Train an RL agent

This section will introduce how to train a reinforcement learning agent using the ElectricGrid.jl framework. The content is as follows:

  • Introduction to RL with ElectricGrid.jl,

  • Define featurize function,

  • Define reward function,

  • Training a single RL agent.

The interactive content related to the section described here can be found in the form of a notebook here.

Introduction to RL with ElectricGrid.jl

In the following is explained how a reinforcement learning (RL) agent can be trained. As an exemplary example an agent is trained to control the current flowing out of a source. It will be shown how the agent can learn and be applied to an simple electrical power grid simulated with de ElectricGrid package.

The use case is shown in the figure below.

First the environment with the configuration shown in the figure has to be defined. It consists of a single phase electrical power grid with 1 source and 1 load connected via a cable. For more information on how to setup an environment see Configuring the Environment.

The parameter dict is used for configuration. Within the source dict, two imporant entires will have to be defined:

  • "control_type": Defines whether the source is controlled applying a classic controller ("classic") or using an RL agent ("RL").
  • "mode": Defines the control mode of controller/agent:
    • "classic": Different predefined classic control modes can be chosen to apply a specific control behaviour (e.g., droop, VSG, step response,...). For more information see Classic_Controllers-notebooks or UserGuide.
    • "RL": An agent name, which is used later on to link the defined agent to this source.

Here, RL is selected as control_type and the name my_ddpg as the mode.

using ElectricGrid

# calculate passive load for some setting / power rating
R_load, L_load, X, Z = ParallelLoadImpedance(100e3, 1, 230)

# define grid using CM
CM = [0. 1.
    -1. 0.]

# Set parameters according to graphic above
parameters = Dict{Any, Any}(
    "source" => Any[
                    Dict{Any, Any}("pwr" => 200e3, "control_type" => "RL", "mode" => "my_ddpg", "fltr" => "L"),
    "load"   => Any[
                    Dict{Any, Any}("impedance" => "R", "R" => R_load, "v_limit"=>1e4, "i_limit"=>1e4),
    "grid" => Dict{Any, Any}("phase" => 1)

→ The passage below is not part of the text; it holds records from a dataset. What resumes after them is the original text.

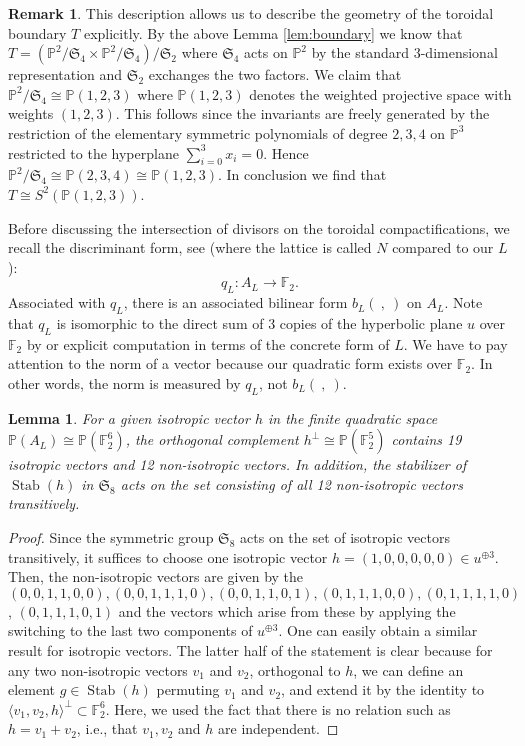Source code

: \documentclass[12pt, pdftex]{amsart}
\theoremstyle{plain}
\newtheorem{lem}[thm]{Lemma}
\theoremstyle{definition}
\newtheorem{rem}[thm]{Remark}
\numberwithin{equation}{section}
\def\P{{\mathbb P}}
\def\SS{{\mathfrak S}}
\def\Stab{\mathop{\mathrm{Stab}}\nolimits}
\def\l{\langle}
\def\r{\rangle}
\begin{document}
\begin{rem}\label{rem:structureT}
This description allows us to describe the geometry of the toroidal boundary $T$ explicitly. By the above Lemma \ref{lem:boundary} we know that
$T=(\P^2/\SS_4 \times \P^2/\SS_4)/\SS_2$ where $\SS_4$ acts on $\P^2$ by the standard $3$-dimensional representation and $\SS_2$ exchanges 
the two factors. 
We claim that $\P^2/\SS_4 \cong \P(1,2,3)$ where $\P(1,2,3)$ denotes the weighted projective space with weights $(1,2,3)$. 
This follows since the invariants are freely generated by the restriction of the elementary symmetric polynomials of degree $2,3,4$ 
on $\P^3$ restricted to the hyperplane $\sum_{i=0}^3 x_i=0$. Hence $\P^2/\SS_4 \cong \P(2,3,4) \cong \P(1,2,3)$. In conclusion we find that $T \cong S^2(\P(1,2,3))$.
\end{rem}


Before discussing the intersection of divisors on the toroidal compactifications, we recall the discriminant form, see \cite[Subsection 2.2]{Ko07a} (where the lattice is called $N$ compared to our $L$):
\[q_L:A_L\to \mathbb{F}_2.\]
Associated with $q_L$, there is an associated bilinear form $b_L(\ ,\ )$ on $A_L$.
Note that $q_L$ is isomorphic to the direct sum of 3 copies of the hyperbolic plane $u$
over $\mathbb{F}_2$ by \cite[Subsection 2.2]{Ko07a} or explicit computation in terms of the concrete form of $L$.
We have to pay attention to the norm of a vector because our quadratic form exists over $\mathbb{F}_2$.
In other words, the norm is measured by $q_L$, not $b_L(\ ,\ )$.
\begin{lem}
\label{lem:finite_quadratic_form}
For a given isotropic vector $h$ in the finite quadratic space $\P(A_L)\cong \P(\mathbb{F}_2^6)$, the orthogonal complement $h^{\perp}\cong\P(\mathbb{F}_2^5)$ contains 19 isotropic vectors and 12 non-isotropic vectors.
In addition, the stabilizer of $\Stab(h)$ in $\SS_8$ acts on the set consisting of all 12 non-isotropic vectors transitively.
\end{lem}
\begin{proof}
Since the symmetric group $\SS_8$ acts on the set of isotropic vectors transitively, it suffices to choose one isotropic vector $h=(1,0,0,0,0,0)\in u^{\oplus 3}$.
Then, the non-isotropic vectors are given by the $(0,0,1,1,0,0), (0,0,1,1,1,0), (0,0,1,1,0,1), (0,1,1,1,0,0), (0,1,1,1,1,0)$, $(0,1,1,1,0,1)$ and the vectors which arise from these by applying the switching to the last two components of $u^{\oplus 3}$.
One can easily obtain a similar result for isotropic vectors.
The latter half of the statement is clear because for any two non-isotropic vectors $v_1$ and $v_2$, orthogonal to $h$, we can define an element $g\in\Stab(h)$ permuting $v_1$ and $v_2$, and extend it by the identity to $\l v_1,v_2,h\r^{\perp}\subset\mathbb{F}_2^6$.
Here, we used the fact that there is no relation such as $h=v_1+v_2$, i.e., that $v_1, v_2$ and $h$ are independent.
\end{proof}
\end{document}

In the following, the agent my_ddpg should learn to control the current of the source. Therefore, a reference value has to be chosen. The goal of the agent is to reach and track this reference signal. Using the reward() function, the agent receives feedback on the current state and the selected action.

As reference value a constant value is used. But since the reference(t) function takes the simulation time as argument, more complex, time-dependent signals could be defined.

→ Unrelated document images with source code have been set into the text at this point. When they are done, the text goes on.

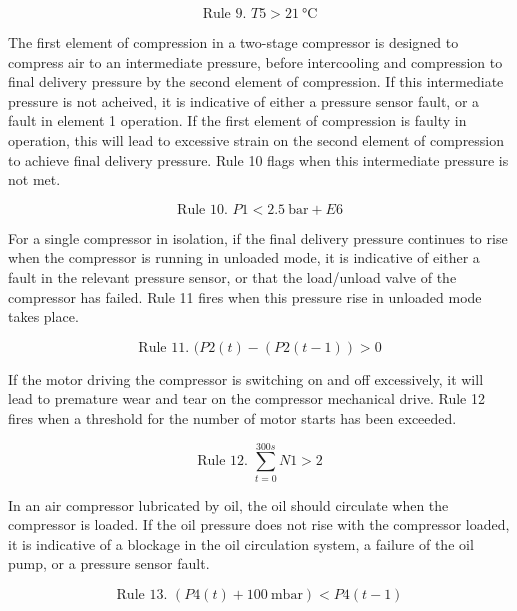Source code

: \begin{equation}
\text{Rule 9. } T5 > \SI{21}{\degreeCelsius}
\label{eq:rule9}
\end{equation}

The first element of compression in a two-stage compressor is designed to compress air to an intermediate pressure, before intercooling and compression to final delivery pressure by the second element of compression. If this intermediate pressure is not acheived, it is indicative of either a pressure sensor fault, or a fault in element 1 operation. If the first element of compression is faulty in operation, this will lead to excessive strain on the second element of compression to achieve final delivery pressure. Rule 10 flags when this intermediate pressure is not met.

\begin{equation}
\text{Rule 10. } P1 < \SI{2.5}{\bar} + E6
\label{eq:rule10}
\end{equation}

For a single compressor in isolation, if the final delivery pressure continues to rise when the compressor is running in unloaded mode, it is indicative of either a fault in the relevant pressure sensor, or that the load/unload valve of the compressor has failed. Rule 11 fires when this pressure rise in unloaded mode takes place.

\begin{equation}
\text{Rule 11. } (P2(t) - (P2(t-1)) > 0
\label{eq:rule11}
\end{equation}

If the motor driving the compressor is switching on and off excessively, it will lead to premature wear and tear on the compressor mechanical drive. Rule 12 fires when a threshold for the number of motor starts has been exceeded.

\begin{equation}
\text{Rule 12. } \sum_{t = 0}^{300s}N1 > 2
\label{eq:rule12}
\end{equation}

In an air compressor lubricated by oil, the oil should circulate when the compressor is loaded. If the oil pressure does not rise with the compressor loaded, it is indicative of a blockage in the oil circulation system, a failure of the oil pump, or a pressure sensor fault.

\begin{equation}
\text{Rule 13. }(P4(t) + \SI{100}{\milli \bar}) < P4(t-1)
\label{eq:rule13}
\end{equation}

The reference for this example is to output $i_\mathrm{L1} = 1\,\mathrm{A}$:

function reference(t)
    return 1

Define featurize function

The featurize() function gives the user the opportunity to modify the measured states before they get passed to the agent.

It takes three arguments:

  • state contains all the state values that correspond to the source controlled by agent,
  • env references the environment,
  • name contains the key of the agent.

In the following, the signal generated by the reference function is added to the state provided to the agent my_ddpg. This will help the agent to learn because later a reward that has maximum value if the measured current fits the reference value is defined. The reference value has to be normalized in an appropriate way that it fits to the range of the normalized states (for more information about normalization see Interaction with the ElectricGridEnv). Additionally, more signals could be added here to enhance the learning process.

As stated before, state already contains all state values of the source the agent with key name should control. However, the environment maintains a lot more states than that. Through featurize they could be exposed to the agent but it is refrained from that here since we want to simulate a scenario where the source the agent controls is far away (e.g. 1km) from the load its supplying. In cases like this it's common that the agent has no knowlegde about states of the load since no communication and measurements exchange between source and load is assumed.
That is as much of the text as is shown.